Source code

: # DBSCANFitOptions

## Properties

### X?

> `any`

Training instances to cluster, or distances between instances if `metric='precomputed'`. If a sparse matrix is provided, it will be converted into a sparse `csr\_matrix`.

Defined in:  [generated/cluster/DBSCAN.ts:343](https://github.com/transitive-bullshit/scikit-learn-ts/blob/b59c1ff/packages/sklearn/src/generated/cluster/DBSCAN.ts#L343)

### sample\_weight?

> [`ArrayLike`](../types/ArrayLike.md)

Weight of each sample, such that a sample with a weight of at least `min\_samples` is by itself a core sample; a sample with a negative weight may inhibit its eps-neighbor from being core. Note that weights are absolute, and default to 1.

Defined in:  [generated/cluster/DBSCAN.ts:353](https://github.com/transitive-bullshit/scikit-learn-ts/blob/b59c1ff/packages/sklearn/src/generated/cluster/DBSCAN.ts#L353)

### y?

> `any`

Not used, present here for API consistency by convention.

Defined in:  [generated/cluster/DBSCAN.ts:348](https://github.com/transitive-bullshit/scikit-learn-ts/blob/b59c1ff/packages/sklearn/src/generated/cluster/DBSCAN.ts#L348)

--

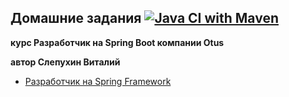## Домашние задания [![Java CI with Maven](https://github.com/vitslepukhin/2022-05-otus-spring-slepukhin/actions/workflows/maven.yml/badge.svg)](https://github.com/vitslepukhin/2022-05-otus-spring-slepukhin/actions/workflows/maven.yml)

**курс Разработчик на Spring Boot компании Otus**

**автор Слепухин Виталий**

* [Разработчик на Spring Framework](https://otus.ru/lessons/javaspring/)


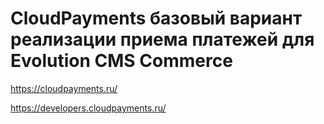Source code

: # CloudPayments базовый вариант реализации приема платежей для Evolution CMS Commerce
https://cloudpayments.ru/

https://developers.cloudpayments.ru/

What to do –
How many lines of the data contain the word "cluster"? Answer with the number alone.

Response area –
4